7. Training a swarm of models on the partition

The high TSS score associated with the chosen data partition in the last section increases the chance that the model learns a meaningful and common set of preflare signatures that is worth extracting using our XAI techniques. From Sect. 5, we know that the optimal explanation is most likely obtained using Monte Carlo methods by training a large number of models in concert and then taking the average attributions. We therefore trained a 50 model ensemble on spectra from the training set, with all models achieving TSS scores around ∼0.8 on the test set.

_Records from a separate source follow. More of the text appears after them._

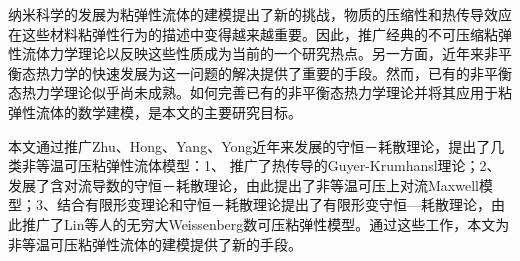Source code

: 
\begin{cabstract}
纳米科学的发展为粘弹性流体的建模提出了新的挑战，物质的压缩性和热传导效应在这些材料粘弹性行为的描述中变得越来越重要。因此，推广经典的不可压缩粘弹性流体力学理论以反映这些性质成为当前的一个研究热点。另一方面，近年来非平衡态热力学的快速发展为这一问题的解决提供了重要的手段。然而，已有的非平衡态热力学理论似乎尚未成熟。如何完善已有的非平衡态热力学理论并将其应用于粘弹性流体的数学建模，是本文的主要研究目标。



本文通过推广Zhu、Hong、Yang、Yong近年来发展的守恒－耗散理论，提出了几类非等温可压粘弹性流体模型：1、 推广了热传导的Guyer-Krumhansl理论；2、发展了含对流导数的守恒－耗散理论，由此提出了非等温可压上对流Maxwell模型；3、结合有限形变理论和守恒－耗散理论提出了有限形变守恒—耗散理论，由此推广了Lin等人的无穷大Weissenberg数可压粘弹性模型。通过这些工作，本文为非等温可压粘弹性流体的建模提供了新的手段。




\end{cabstract}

7.1. Downsampling the swarm

Applying the full 50 model ensemble to each spectrum of the combined PF/AR dataset is computationally expensive. We therefore manually selected a subsample of 9 models that best preserved the average attributions/heatmaps of the entire swarm, resulting in drastic reductions to the computational time. To test the validity of the reduced model selection, we ran tests over several hundred randomly sampled spectra, and compared the heatmaps derived from the full 50 model swarm and those derived from the 9 representative models. We noted little to no loss of explainability. The perceived continuity of generated heatmaps under a smart subsampling of models can be interpreted as selecting a minimum of critical points that when averaged result in a point at the center of gravity of the loss landscape. For instance, if the loss function was that seen in Fig. 8, then one could achieve the same result by densely populating the circumference of the minimum with many models, or just simply two critical models whose parameters converge to positions opposite one another.

7.2. Equivalence of Grad-CAM and EG

We now investigate whether the Grad-CAM and EG formalisms are equivalent, in other words, whether the vector that both methods produce are similar. Figure 11 shows a spectrum taken from the PF dataset and fed through the ensemble of representative models. The upper and lower panels show the derived model attributions (colors) using Grad-CAM and EG respectively. Both Explainable AI techniques highlight the spectrum in a similar way, however, the heatmap from Grad-CAM has been scaled up by an additive constant. The similarity between attributions across techniques appears consistent over different samples of spectra. We therefore conclude that the Grad-CAM and EG techniques are equivalent for our purposes up to an additive constant. In this particular case, it appears that the explanation is not optimal since the ConvNet focuses most of its attention on the k-line for its decision rather than distributing the importance evenly over both cores. This may be a consequence of the high degree of symmetry between the line core shape, such that is the network need not analyze both cores for its decision as discussed in Sect. 5. We do however stress that these explanations are local, meaning they are particular to each spectrum, and that many times the network does treat the cores on an equal footing.

Fig. 11.

Attributions derived using Grad-CAM (top) and Expected Gradients (bottom). Both techniques are equivalent up to an additive constant as they highlight the spectrum in a similar way. In this case, the model indicates that red wing enhancements are important signs of impending flares.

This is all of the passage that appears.